Running counter to this narrative are the letters that Jan writes to American sci-fi authors like Ursula K. Le Guin and Alice Sheldon. In a metatextual nod, Jan (“alias Roberto Bolaño”) also writes to Sheldon’s alias James Tiptree, Jr. Jan’s letters are a highlight of the novel, setting youthful arrogance and romantic idealism against a kind of quasi-tragic pathos. In a letter to Philip José Farmer, Jan (alias Roberto) suggests that a literary sci-fi anthology called American Orgasms in Space be published as a means to end war and cultivate brotherhood between Latin Americans and North Americans. The punchline to the letter is hilarious. Before signing off (“Warmly”), Jan informs the author of the Riverworld series that, “A week ago, I lost my virginity.”

A third strand runs throughout Spirit. In a series of segments set in some presumable future, a female journalist interviews Jan in the middle of a bizarre drunken party somewhere in the dark woods. Jan has won a prize for a sci-fi novel that he summarizes for the journalist who listens, downing vodka after vodka. Jan’s prize-winning sci-fi novel meshes elements that will be familiar to Bolaño’s readers—apocalyptic desolation, failed communication, esoteric histories of Latin America, mystery authors. Etc. It’s even partially set in the Unknown University. The interview segments seem perched on the edge of their own sinister apocalypse, a typically-Bolañoesque move, as if a seemingly-normal situation might topple over into malevolence at any moment. Unfortunately though, these sections seem to have been abandoned.

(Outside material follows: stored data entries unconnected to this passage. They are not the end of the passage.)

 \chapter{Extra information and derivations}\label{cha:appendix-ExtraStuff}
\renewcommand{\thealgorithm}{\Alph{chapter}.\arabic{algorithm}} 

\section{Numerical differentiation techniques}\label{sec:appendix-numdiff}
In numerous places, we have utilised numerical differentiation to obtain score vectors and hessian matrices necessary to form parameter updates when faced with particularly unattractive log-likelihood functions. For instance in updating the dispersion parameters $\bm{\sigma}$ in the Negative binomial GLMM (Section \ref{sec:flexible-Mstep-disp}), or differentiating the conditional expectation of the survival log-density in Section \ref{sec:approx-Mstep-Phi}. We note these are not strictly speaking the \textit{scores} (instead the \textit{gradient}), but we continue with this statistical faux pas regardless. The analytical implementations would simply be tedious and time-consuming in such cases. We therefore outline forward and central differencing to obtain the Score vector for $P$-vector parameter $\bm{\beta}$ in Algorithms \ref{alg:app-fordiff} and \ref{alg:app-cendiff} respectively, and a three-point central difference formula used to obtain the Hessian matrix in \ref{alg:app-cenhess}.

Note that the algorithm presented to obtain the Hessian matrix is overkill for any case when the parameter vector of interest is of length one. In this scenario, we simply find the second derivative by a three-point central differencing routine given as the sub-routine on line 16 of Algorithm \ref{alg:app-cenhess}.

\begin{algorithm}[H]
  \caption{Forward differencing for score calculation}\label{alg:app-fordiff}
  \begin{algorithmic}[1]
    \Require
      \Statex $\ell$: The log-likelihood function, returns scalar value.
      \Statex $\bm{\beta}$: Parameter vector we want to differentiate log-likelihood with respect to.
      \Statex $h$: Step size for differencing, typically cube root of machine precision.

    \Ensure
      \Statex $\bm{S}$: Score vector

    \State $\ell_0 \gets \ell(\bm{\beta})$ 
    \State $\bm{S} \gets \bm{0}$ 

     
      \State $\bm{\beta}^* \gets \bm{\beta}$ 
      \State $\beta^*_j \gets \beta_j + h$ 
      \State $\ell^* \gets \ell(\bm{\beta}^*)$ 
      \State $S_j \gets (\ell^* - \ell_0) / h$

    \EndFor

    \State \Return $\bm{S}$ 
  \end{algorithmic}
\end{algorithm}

Indeed, much of Spirit reads like a patchwork of abandoned drafts, riddled with material and ideas that will pop up in later novels—the tabletop gaming of The Third Reich, the fascination of Nazi iconography we see in Nazi Literature in the Americas, the reckoning of post-colonialism which belongs to The Savage Detectives in particular, as well as the Bolañoverse as a whole. Too, Spirit shares the ominous swells and sinister reverberations that we identify with both Bolaño’s prose and poetry—the book shows the joyful optimism of youth poised on the cusp of unnameable disaster.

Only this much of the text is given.